When asked what construction material they would prefer when framing their house if living in an area prone to hurricanes, 69 percent of homeowners prefer steel as their material of choice.

The survey, conducted by the global research firm Harris Interactive, also found that 42 percent of consumers say that steel is the roofing material they would prefer if living in an area that could be affected by hurricanes. These findings indicate that consumers recognize the important role that steel plays in protecting their homes and families.

Steel framing can be designed to resist damage by high winds associated with hurricanes, allowing the structure to stay intact, and today's steel roofing can withstand wind speeds up to 150 mph. In addition, steel framing does not contribute to the growth of mold and mildew. In the aftermath of a hurricane, flooding usually occurs, leaving homes susceptible to mold and mildew, which are known to pose health risks, especially to those with asthma and other respiratory ailments. Building with steel also helps preserve natural resources and creates less waste, because 100 percent of steel is recyclable and can be salvaged from the clean up debris.

"Steel framing can be designed to withstand hurricane-force winds and is protected from corrosion by a galvanized coating that can last hundreds of years," said Larry Williams, president of the Steel Framing Alliance (SFA). "In addition, steel framing cannot be eaten by termites and does not burn. These benefits help to protect homeowners and their families in the event of a hurricane."

The American Iron and Steel Institute (AISI) sponsored the hurricane-related questions as part of AISI's summer safety campaign, whose objectives are to educate consumers about the safety benefits of steel and to provide safety tips for consumers to help prepare them for natural disasters, such as hurricanes. These safety tips can be found on AISI's Web site at One example of the types of tips provided on the Web site is that homeowners should develop a family plan that can be implemented in the event that a hurricane strikes. This is according to several organizations, including the Federal Emergency Management Association (FEMA).
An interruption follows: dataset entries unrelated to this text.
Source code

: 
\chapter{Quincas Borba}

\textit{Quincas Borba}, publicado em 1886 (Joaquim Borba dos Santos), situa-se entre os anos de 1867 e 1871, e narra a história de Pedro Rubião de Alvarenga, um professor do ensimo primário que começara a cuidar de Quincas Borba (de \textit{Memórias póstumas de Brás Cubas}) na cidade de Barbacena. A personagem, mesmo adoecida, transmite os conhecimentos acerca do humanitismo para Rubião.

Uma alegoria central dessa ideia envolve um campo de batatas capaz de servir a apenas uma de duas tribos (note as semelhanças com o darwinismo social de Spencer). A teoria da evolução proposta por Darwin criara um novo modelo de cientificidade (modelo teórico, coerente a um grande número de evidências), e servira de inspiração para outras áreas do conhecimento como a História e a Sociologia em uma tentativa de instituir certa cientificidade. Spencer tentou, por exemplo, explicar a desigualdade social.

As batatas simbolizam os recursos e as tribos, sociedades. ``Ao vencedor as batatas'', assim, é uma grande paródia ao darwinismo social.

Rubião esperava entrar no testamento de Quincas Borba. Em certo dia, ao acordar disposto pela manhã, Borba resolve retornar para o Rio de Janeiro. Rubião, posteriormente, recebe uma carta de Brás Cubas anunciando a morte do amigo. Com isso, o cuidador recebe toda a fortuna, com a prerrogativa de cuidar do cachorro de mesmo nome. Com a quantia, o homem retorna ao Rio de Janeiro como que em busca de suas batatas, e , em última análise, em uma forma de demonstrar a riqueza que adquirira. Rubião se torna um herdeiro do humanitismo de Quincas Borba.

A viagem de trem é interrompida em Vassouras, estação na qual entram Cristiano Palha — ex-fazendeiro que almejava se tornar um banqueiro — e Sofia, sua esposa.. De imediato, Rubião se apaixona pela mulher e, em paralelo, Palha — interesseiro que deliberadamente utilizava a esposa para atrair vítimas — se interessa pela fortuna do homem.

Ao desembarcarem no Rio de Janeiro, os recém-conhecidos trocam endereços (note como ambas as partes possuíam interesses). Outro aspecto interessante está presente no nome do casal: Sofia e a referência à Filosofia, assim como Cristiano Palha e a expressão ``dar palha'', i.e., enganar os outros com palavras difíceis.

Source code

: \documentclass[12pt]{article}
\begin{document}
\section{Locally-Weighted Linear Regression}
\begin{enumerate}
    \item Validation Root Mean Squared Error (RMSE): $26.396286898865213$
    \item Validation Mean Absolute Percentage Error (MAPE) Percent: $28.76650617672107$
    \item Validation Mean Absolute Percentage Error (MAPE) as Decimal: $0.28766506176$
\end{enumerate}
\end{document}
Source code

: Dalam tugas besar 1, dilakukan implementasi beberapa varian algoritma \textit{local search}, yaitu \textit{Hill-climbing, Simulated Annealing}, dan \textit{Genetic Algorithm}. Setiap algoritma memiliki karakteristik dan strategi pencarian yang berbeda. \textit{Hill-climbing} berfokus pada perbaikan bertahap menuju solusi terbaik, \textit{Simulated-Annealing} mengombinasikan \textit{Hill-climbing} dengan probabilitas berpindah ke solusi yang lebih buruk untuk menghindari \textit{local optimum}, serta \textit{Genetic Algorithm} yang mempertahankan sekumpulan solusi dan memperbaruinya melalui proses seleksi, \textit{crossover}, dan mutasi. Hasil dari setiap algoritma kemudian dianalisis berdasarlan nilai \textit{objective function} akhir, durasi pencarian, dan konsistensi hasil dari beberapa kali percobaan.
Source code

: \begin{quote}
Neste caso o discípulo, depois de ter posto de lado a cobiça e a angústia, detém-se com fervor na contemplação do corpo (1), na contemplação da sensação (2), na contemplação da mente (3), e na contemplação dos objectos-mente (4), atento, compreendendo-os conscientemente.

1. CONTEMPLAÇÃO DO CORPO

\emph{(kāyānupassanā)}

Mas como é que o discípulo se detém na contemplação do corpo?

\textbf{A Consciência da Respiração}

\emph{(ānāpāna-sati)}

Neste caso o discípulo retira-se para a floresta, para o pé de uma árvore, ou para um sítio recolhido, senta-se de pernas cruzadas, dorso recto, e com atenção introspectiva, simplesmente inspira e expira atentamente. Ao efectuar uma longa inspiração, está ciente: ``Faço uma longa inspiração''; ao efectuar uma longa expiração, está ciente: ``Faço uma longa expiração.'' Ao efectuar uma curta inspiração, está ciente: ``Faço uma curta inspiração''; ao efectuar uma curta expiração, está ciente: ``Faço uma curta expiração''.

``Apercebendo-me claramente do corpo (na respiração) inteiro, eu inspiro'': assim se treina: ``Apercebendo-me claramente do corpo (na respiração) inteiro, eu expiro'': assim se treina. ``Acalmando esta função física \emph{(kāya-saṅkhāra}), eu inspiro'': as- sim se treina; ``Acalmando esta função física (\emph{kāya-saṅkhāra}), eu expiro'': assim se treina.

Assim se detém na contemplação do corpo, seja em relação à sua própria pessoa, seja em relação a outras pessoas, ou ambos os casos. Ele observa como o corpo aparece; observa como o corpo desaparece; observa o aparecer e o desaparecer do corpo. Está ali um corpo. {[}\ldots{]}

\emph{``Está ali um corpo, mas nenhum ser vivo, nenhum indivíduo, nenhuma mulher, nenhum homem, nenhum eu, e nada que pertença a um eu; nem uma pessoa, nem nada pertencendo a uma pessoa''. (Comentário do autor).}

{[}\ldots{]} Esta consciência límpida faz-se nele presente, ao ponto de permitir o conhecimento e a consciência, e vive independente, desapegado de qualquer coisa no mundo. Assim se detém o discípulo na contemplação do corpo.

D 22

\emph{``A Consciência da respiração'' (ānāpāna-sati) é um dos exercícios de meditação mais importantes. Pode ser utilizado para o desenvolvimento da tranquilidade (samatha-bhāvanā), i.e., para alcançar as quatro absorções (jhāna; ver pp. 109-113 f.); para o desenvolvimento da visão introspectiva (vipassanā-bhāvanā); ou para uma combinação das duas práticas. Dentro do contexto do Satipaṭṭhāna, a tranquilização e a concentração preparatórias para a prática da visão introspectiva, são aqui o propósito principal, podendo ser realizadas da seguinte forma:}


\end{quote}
"The results of this survey show that consumers continue to recognize an important connection between the strength of steel and the safety and security that steel can bring to their homes," said David Jeanes, AISI senior vice president of market development. "Steel framing and roofing provide unparalleled solutions when it comes to protecting families from natural and man-made disasters. As an industry, we are continually working to bring these solutions to those areas most affected by disasters, such as the Gulf Coast region. By providing training programs to support building and roofing for contractors they are able to build the region back better with steel."

The Atlantic Hurricane season began on June 1 and will run until November 30, during which time the U.S. National Oceanic and Atmospheric Administration (NOAA) Climate Prediction Center has predicted three to five major hurricanes. While it has been a rather tame hurricane season thus far, August typically marks the beginning of the most active months of Atlantic weather, according to experts.